Take some time to do an accurate self-assessment to get an accurate answer. Be honest with yourself, or else you won’t be helping yourself. Write everything down as you go to come up with a good idea of where to start in your running journey.
Consider the following:
- What is your current fitness like? – how fit are you right now, as you read this? If you aren’t running right now or have never run, it’s always best to take it slow, and we recommend running 1 or 2 days a week as a start to avoid stressing the body too much and limit the risk of injury. Don’t try to add more than one extra running day a week if you have not been able to run consistently for a while. You can start running every other day for two or three days. This will give your body the recovery time it needs between runs.
- What is your schedule like? – not everyone has the time to run, and you need to consider this. Use a calendar to track which days you would have time to get out and run. You can’t force a running regime into a schedule that’s already packed full, so be honest with yourself. If you’re too busy already, you will be spreading yourself too thin, and you won’t be able to stay committed to it.
- What is your running background? – consider if you’ve ever had injuries or are new to running. If you’re new or have experienced injuries, consider running between 1-3 days a week for at least a month. After that, consider adding another running day.
- How do you respond to running? – if the number of days you’re running every week makes you feel cranky or fatigued, you’re probably overdoing it. Consider removing a day or do and see how you feel. Your body will always let you know if you’re pushing yourself too far for the time being. Pay attention to your body, and react accordingly.

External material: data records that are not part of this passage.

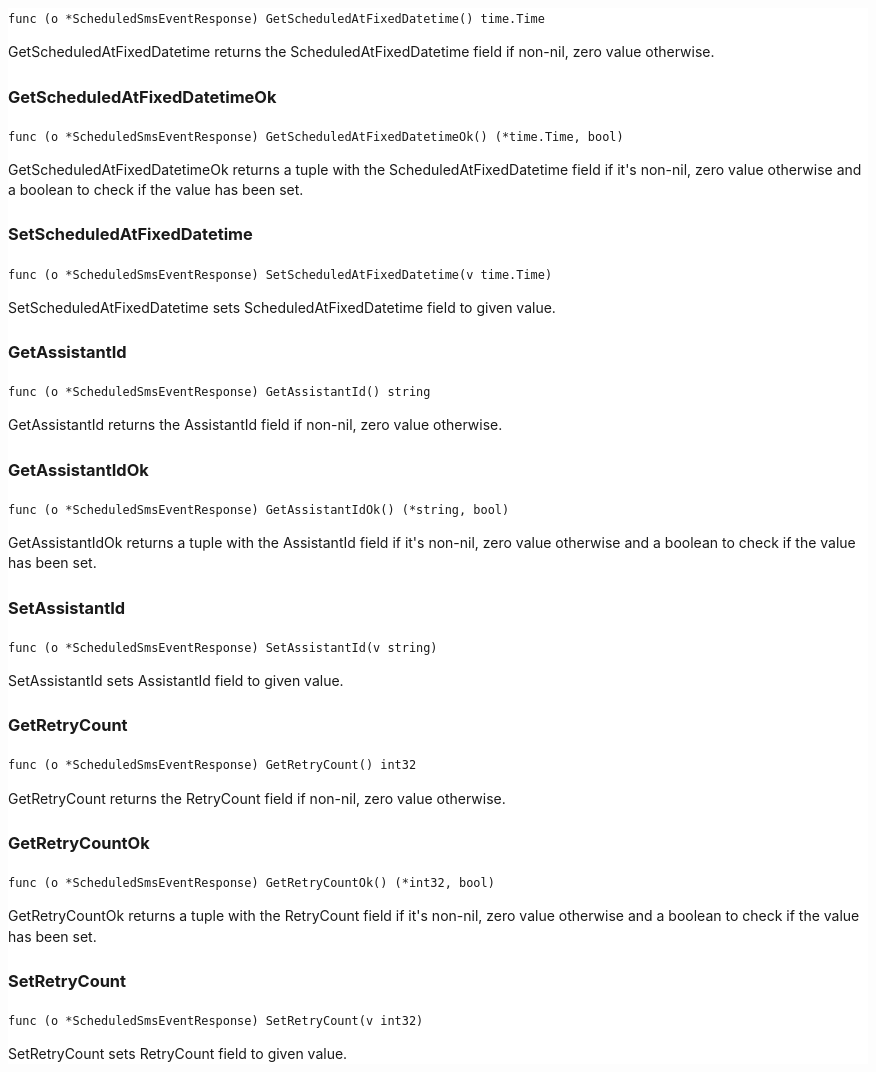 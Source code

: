`func (o *ScheduledSmsEventResponse) GetScheduledAtFixedDatetime() time.Time`

GetScheduledAtFixedDatetime returns the ScheduledAtFixedDatetime field if non-nil, zero value otherwise.

### GetScheduledAtFixedDatetimeOk

`func (o *ScheduledSmsEventResponse) GetScheduledAtFixedDatetimeOk() (*time.Time, bool)`

GetScheduledAtFixedDatetimeOk returns a tuple with the ScheduledAtFixedDatetime field if it's non-nil, zero value otherwise
and a boolean to check if the value has been set.

### SetScheduledAtFixedDatetime

`func (o *ScheduledSmsEventResponse) SetScheduledAtFixedDatetime(v time.Time)`

SetScheduledAtFixedDatetime sets ScheduledAtFixedDatetime field to given value.


### GetAssistantId

`func (o *ScheduledSmsEventResponse) GetAssistantId() string`

GetAssistantId returns the AssistantId field if non-nil, zero value otherwise.

### GetAssistantIdOk

`func (o *ScheduledSmsEventResponse) GetAssistantIdOk() (*string, bool)`

GetAssistantIdOk returns a tuple with the AssistantId field if it's non-nil, zero value otherwise
and a boolean to check if the value has been set.

### SetAssistantId

`func (o *ScheduledSmsEventResponse) SetAssistantId(v string)`

SetAssistantId sets AssistantId field to given value.


### GetRetryCount

`func (o *ScheduledSmsEventResponse) GetRetryCount() int32`

GetRetryCount returns the RetryCount field if non-nil, zero value otherwise.

### GetRetryCountOk

`func (o *ScheduledSmsEventResponse) GetRetryCountOk() (*int32, bool)`

GetRetryCountOk returns a tuple with the RetryCount field if it's non-nil, zero value otherwise
and a boolean to check if the value has been set.

### SetRetryCount

`func (o *ScheduledSmsEventResponse) SetRetryCount(v int32)`

SetRetryCount sets RetryCount field to given value.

How Much You Should Run If …
- Running 1-2 days a week if you – are new to running, are recovering from an injury, are too busy, or recently had a baby. Be gentle with yourself because one day of running is better than none.
- Running 2-3 days a week if you – have been running for at least a month and want to increase your runs, have had time off, or are coming back from an injury. Taking the time to run 2-3 days a week is great for losing weight or maintaining fitness.
- Running 3-4 days a week if you – want to maintain your current fitness level or improve it. This should be combined with strength training and cross-training for the best results.
- Running 4-5 days a week if you – are a very seasoned runner and want to run at least 50 miles a week. This is very stressful on the body and is a good basis for training for a half-marathon.
- Running 6 days a week if you – are a young, advanced runner. If you do this, you need a day of total rest and be careful with pacing, warming up, and cool-downs. This is often too much for most people’s bodies to handle.
- Running 7 days a week if you – are on a run streak or an elite athlete. This isn’t recommended as you are not allowing your body to rest, and is only for the competitive, elite runners.
How To Build Up The Numbers Of Runs You Go On Every Week
There are four things to consider if you want to learn to run more:
- Time it carefully to ensure you aren’t pushing yourself if events or races are coming up
- Test it out by adding an easy and short run that’s around half the distance to see how your body reacts
- Assess how you react to the extra run after a couple of weeks to ensure you aren’t overexerting yourself.
- Work it up by adding one mile to the shorter run every two weeks until it’s the same length as your regular ones. Make sure to keep monitoring yourself.
The number of days you should be running will vary from person to person, depending on several factors. You should aim to run three days weekly to improve or maintain physical fitness.
It may take some time to work up to that, and that’s fine! As long as you listen to yourself and take care of your body, you will eventually reach your goal.